Gaz, pétrole, céréales, engrais : quels impacts du conflit au Moyen-Orient ?
Le conseil spécialisé « Grandes cultures - marchés céréaliers », réuni le 11 mars 2026 sous la présidence de Benoît Piètrement, s’est penché sur les impacts du conflit au Moyen-Orient, dont l’ampleur et la durée restent très incertaines.
Au niveau mondial, les attaques israélo-américaines contre l’Iran et le quasi-blocage du détroit d’Ormuz depuis le 28 février 2026 ont provoqué une hausse du prix du pétrole qui se rapproche des pics observés au début du conflit russo-ukrainien, avec un Brent à 93,13 $/baril le 10 mars 2026.
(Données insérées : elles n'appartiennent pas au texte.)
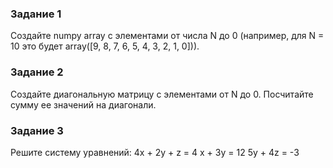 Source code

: ### Задание 1
Создайте numpy array с элементами от числа N до 0 (например, для N = 10 это будет array([9, 8, 7, 6, 5, 4, 3, 2, 1, 0])).

### Задание 2
Создайте диагональную матрицу с элементами от N до 0. Посчитайте сумму ее значений на диагонали.

### Задание 3
Решите систему уравнений:
4x + 2y + z = 4
x + 3y = 12
5y + 4z = -3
Les coûts du fret maritime restent maîtrisés pour le vrac sec, notamment pour les céréales, à la différence des pétroliers qui desservent le Moyen-Orient et dont les primes d’assurance ont explosé. La plupart des vraquiers contournent les zones à risques (détroits d’Ormuz et de Bab-el-Mandeb, canal de Suez) par le cap de Bonne-Espérance.
Les prix internationaux du blé ont également augmenté par rapport à février 2026, portés par la demande mondiale, les risques géopolitiques mais aussi climatiques. Les cours restent toutefois inférieurs à ceux observés en 2025, sauf aux États-Unis et en Australie.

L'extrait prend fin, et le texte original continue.